> WHAT THE TASK ASKS
Examine each line of the data. Copy those that contain the string "figcaption".

Document images with source code:
>>
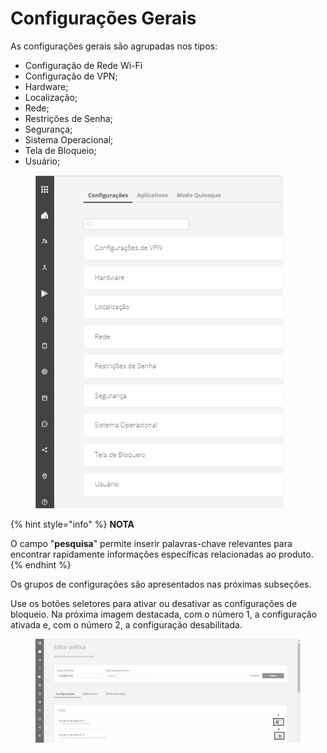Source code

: # Configurações Gerais

As configurações gerais são agrupadas nos tipos:

* Configuração de Rede Wi-Fi
* Configuração de VPN;
* Hardware;
* Localização;
* Rede;
* Restrições de Senha;
* Segurança;
* Sistema Operacional;
* Tela de Bloqueio;
* Usuário;

<figure><img src="../../../.gitbook/assets/image (33).png" alt=""><figcaption></figcaption></figure>

{% hint style="info" %}
**NOTA**

O campo "**pesquisa**" permite inserir palavras-chave relevantes para encontrar rapidamente informações específicas relacionadas ao produto.
{% endhint %}

Os grupos de configurações são apresentados nas próximas subseções.

Use os botões seletores para ativar ou desativar as configurações de bloqueio. Na próxima imagem destacada, com o número 1, a configuração ativada e, com o número 2, a configuração desabilitada.

<figure><img src="../../../.gitbook/assets/image (34).png" alt=""><figcaption></figcaption></figure>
<<
> ANSWER AREA
<figure><img src="../../../.gitbook/assets/image (33).png" alt=""><figcaption></figcaption></figure>
<figure><img src="../../../.gitbook/assets/image (34).png" alt=""><figcaption></figcaption></figure>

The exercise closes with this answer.